Down to the last line, copy the records below without any change.
Start of RECORDS FOR THIS EXERCISE
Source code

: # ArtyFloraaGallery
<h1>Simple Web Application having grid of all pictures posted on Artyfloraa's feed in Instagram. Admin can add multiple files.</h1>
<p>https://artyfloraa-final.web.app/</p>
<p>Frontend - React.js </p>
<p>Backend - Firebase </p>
End of RECORDS FOR THIS EXERCISE
◆ YOUR RESPONSE
Source code

: # ArtyFloraaGallery
<h1>Simple Web Application having grid of all pictures posted on Artyfloraa's feed in Instagram. Admin can add multiple files.</h1>
<p>https://artyfloraa-final.web.app/</p>
<p>Frontend - React.js </p>
<p>Backend - Firebase </p>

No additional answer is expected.